• Study material:
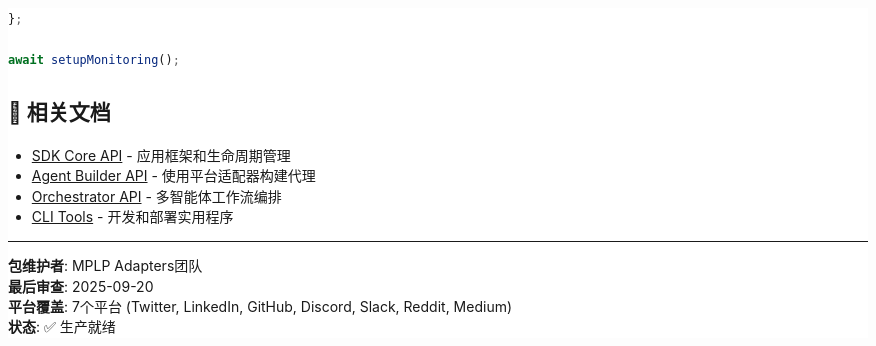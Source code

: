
 ```typescript
};

await setupMonitoring();
```

## 🔗 **相关文档**

- [SDK Core API](../sdk-core/README.md) - 应用框架和生命周期管理
- [Agent Builder API](../agent-builder/README.md) - 使用平台适配器构建代理
- [Orchestrator API](../orchestrator/README.md) - 多智能体工作流编排
- [CLI Tools](../cli/README.md) - 开发和部署实用程序

---

**包维护者**: MPLP Adapters团队  
**最后审查**: 2025-09-20  
**平台覆盖**: 7个平台 (Twitter, LinkedIn, GitHub, Discord, Slack, Reddit, Medium)  
**状态**: ✅ 生产就绪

• Task instructions: Lines in the material above that include the string "README" should be listed.

• Exercise result:
- [SDK Core API](../sdk-core/README.md) - 应用框架和生命周期管理
- [Agent Builder API](../agent-builder/README.md) - 使用平台适配器构建代理
- [Orchestrator API](../orchestrator/README.md) - 多智能体工作流编排
- [CLI Tools](../cli/README.md) - 开发和部署实用程序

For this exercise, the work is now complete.